■ TASK INSTRUCTIONS
Among the records below, find each line containing the word "python" and copy it.

■ SOURCE INFORMATION
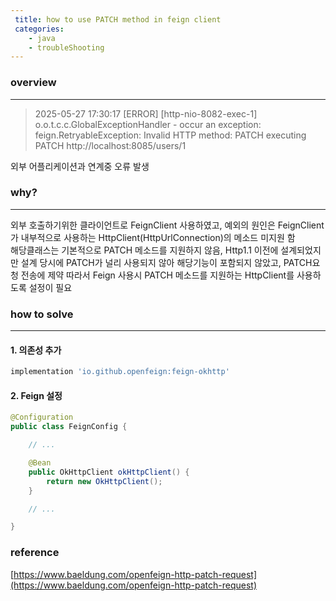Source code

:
 ```yaml
---
 title: how to use PATCH method in feign client
 categories:
    - java
    - troubleShooting
---
```


### overview
---
> 2025-05-27 17:30:17 [ERROR] [http-nio-8082-exec-1] o.o.t.c.c.GlobalExceptionHandler - occur an exception: 
  feign.RetryableException: Invalid HTTP method: PATCH executing PATCH http://localhost:8085/users/1


외부 어플리케이션과 연계중 오류 발생



### why?
---

외부 호출하기위한 클라이언트로 FeignClient 사용하였고, 예외의 원인은 FeignClient가 내부적으로 사용하는 HttpClient(HttpUrlConnection)의 메소드 미지원 함<br>
해당클래스는 기본적으로 PATCH 메소드를 지원하지 않음, Http1.1 이전에 설계되었지만 설계 당시에 PATCH가 널리 사용되지 않아 해당기능이 포함되지 않았고,  PATCH요청 전송에 제약 따라서 Feign 사용시 PATCH 메소드를 지원하는 HttpClient를 사용하도록 설정이 필요<br>



### how to solve
---

#### 1. 의존성 추가

``` groovy
implementation 'io.github.openfeign:feign-okhttp'
```

#### 2. Feign 설정

``` java
@Configuration
public class FeignConfig {

    // ...

    @Bean
    public OkHttpClient okHttpClient() {
        return new OkHttpClient();
    }

    // ...

}

```














### reference
[https://www.baeldung.com/openfeign-http-patch-request](https://www.baeldung.com/openfeign-http-patch-request)

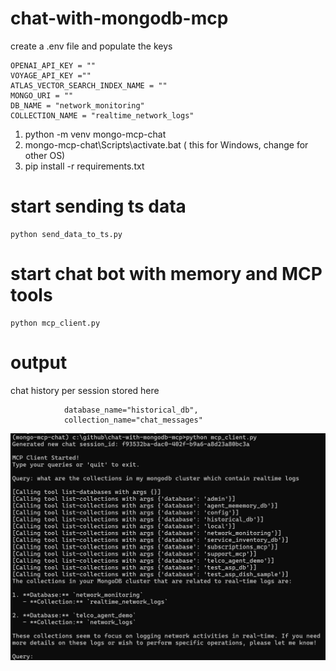 # chat-with-mongodb-mcp
create a .env file and populate the keys

```
OPENAI_API_KEY = ""
VOYAGE_API_KEY =""
ATLAS_VECTOR_SEARCH_INDEX_NAME = ""
MONGO_URI = ""  
DB_NAME = "network_monitoring"
COLLECTION_NAME = "realtime_network_logs"
```

1. python -m venv mongo-mcp-chat
1. mongo-mcp-chat\Scripts\activate.bat ( this for Windows, change for other OS)
1. pip install -r requirements.txt

# start sending ts data 


```
python send_data_to_ts.py
```


# start chat bot with memory and MCP tools 
```
python mcp_client.py
```

# output

chat history per session stored here

```
            database_name="historical_db",
            collection_name="chat_messages"
```


![output](sample_output.png "This is sample output")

■ REPLY TO THE EXERCISE
1. python -m venv mongo-mcp-chat
python send_data_to_ts.py
python mcp_client.py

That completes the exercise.